Back at Chapman’s home, Walters’ title-clinching goal had been greeted with an explosion of joy; but while his teammates embraced and danced a victory jig, Éric remained impassive throughout, his arms folded, his eyes staring at the television screen, with the face of a child stumbling on an incomprehensible scene of adult celebration. True, some of the events of that afternoon verged on the surreal. The ITV presenter Elton Welsby tried to get a comment from Cantona, but in vain, and ventured in desperation: ‘
Magnifique
, Éric!’ to which the player answered – in English – ‘Oh, do you speak French?’
‘Non,’
came the reply, bringing an immediate end to one of the most bizarre interviews ever aired on British television.

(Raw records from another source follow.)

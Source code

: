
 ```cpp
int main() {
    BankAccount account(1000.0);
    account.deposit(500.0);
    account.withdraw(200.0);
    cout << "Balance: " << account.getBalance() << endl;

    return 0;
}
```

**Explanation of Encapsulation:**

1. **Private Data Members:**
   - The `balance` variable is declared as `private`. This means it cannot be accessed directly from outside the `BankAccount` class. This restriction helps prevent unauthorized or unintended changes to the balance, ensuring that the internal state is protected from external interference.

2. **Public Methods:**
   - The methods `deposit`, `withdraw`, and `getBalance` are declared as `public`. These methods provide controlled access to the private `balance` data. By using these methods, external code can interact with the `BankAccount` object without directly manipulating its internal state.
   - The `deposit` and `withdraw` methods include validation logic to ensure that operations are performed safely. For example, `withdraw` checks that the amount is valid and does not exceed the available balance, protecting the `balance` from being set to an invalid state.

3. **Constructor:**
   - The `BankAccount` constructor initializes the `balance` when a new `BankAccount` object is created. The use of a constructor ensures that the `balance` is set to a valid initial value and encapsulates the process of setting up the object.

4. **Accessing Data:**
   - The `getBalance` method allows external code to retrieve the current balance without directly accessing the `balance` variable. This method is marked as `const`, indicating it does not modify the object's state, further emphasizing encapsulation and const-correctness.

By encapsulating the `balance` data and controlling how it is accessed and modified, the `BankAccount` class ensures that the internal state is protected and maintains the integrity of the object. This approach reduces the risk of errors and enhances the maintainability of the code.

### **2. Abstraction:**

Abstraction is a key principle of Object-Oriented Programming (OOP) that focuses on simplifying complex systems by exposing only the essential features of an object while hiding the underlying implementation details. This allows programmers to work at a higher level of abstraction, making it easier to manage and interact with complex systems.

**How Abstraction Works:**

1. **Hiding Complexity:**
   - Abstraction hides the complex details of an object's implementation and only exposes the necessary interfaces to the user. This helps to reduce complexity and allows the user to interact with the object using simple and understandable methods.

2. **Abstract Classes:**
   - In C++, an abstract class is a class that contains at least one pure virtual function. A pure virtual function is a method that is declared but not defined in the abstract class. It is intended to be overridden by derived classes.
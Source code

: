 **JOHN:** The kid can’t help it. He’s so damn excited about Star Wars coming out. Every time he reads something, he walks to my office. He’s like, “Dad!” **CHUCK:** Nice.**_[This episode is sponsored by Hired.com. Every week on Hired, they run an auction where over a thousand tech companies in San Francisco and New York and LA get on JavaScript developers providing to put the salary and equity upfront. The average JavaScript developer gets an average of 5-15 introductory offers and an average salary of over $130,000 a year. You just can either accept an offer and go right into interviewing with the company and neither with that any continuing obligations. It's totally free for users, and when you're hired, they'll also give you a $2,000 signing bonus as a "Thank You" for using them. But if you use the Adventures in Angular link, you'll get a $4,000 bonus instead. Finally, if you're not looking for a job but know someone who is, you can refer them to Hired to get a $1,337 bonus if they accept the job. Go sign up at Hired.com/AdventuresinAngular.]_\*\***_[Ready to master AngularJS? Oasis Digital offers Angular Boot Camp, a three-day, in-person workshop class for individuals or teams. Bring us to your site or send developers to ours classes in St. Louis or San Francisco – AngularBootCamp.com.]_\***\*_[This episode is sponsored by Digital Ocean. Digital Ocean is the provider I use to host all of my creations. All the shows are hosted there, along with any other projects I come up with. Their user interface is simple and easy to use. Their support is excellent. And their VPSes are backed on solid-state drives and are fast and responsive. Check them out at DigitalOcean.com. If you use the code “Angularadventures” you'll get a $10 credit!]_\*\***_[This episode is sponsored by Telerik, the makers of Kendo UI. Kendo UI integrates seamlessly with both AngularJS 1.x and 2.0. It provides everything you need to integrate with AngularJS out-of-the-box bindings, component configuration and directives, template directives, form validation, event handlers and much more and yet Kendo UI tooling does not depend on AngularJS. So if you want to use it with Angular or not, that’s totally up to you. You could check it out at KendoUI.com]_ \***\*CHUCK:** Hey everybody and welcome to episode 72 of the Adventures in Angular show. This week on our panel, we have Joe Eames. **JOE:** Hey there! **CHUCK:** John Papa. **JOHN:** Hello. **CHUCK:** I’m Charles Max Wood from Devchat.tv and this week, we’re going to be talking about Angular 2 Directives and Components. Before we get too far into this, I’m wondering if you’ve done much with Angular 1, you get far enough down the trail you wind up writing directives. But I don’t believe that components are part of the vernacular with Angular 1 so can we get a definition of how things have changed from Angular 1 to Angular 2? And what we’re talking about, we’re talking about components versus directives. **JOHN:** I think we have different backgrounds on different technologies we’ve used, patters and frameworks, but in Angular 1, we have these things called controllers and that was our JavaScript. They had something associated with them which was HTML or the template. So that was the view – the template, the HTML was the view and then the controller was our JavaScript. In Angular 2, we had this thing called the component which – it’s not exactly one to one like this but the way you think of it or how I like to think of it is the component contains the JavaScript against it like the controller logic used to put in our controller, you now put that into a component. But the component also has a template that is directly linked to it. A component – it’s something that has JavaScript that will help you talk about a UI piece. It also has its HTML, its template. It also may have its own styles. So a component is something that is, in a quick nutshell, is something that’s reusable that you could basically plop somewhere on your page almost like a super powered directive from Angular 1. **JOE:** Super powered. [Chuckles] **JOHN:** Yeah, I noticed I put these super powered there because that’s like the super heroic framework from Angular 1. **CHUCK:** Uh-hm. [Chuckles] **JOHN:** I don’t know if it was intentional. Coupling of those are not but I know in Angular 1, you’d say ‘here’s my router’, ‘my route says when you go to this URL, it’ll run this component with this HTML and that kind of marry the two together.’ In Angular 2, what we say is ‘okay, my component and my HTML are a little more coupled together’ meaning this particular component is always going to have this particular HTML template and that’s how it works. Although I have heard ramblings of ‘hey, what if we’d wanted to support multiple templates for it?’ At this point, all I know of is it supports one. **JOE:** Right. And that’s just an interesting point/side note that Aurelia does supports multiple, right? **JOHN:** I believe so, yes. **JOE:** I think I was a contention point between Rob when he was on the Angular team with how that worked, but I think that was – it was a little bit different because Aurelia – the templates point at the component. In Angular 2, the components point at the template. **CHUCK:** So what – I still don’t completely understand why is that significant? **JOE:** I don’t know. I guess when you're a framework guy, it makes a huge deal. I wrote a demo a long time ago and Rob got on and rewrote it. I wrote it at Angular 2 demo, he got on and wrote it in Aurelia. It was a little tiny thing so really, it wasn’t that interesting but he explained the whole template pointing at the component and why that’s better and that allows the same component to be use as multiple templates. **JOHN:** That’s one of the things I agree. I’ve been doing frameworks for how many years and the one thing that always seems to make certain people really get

It’s not that Éric felt he didn’t belong – he most certainly did, and would overcome his shyness in the days to come; but he must have found it difficult to believe that he, the outsider, the rebel who had been cast away five months previously, had just won the third championship title of his career and perhaps the first that meant anything to him, even if he had spent far more time on the pitch when Marseille were crowned in 1991. As the magnitude of what he and his new friends had achieved began to sink in, a different Cantona emerged from his shell. He opened himself fully to the extraordinary outpouring of pride that lit up the city and, by his own admission, barely slept over the next few days. He had never encountered such devotion to a club. Everywhere he looked, windows were now festooned with blue and white flags. Fans climbed up the statue of the Black Prince in City Square and sang his name (two of them had to be taken to hospital when they fell). Another supporter, one Christopher Bromage, told the
Yorkshire Post
that he had travelled 50,000 miles to follow the Peacocks in the 1991–92 season, timing his business trips so that they would coincide with football fixtures, as he worked in Japan. One of his most cherished moments was ‘being there’ when ‘Éric made his debut at Oldham’. What can you say to fans like these? Precisely what Cantona said to tens of thousands of revellers from the balcony of the Town Hall: ‘Why I love you? I don’t know why, but I love you.’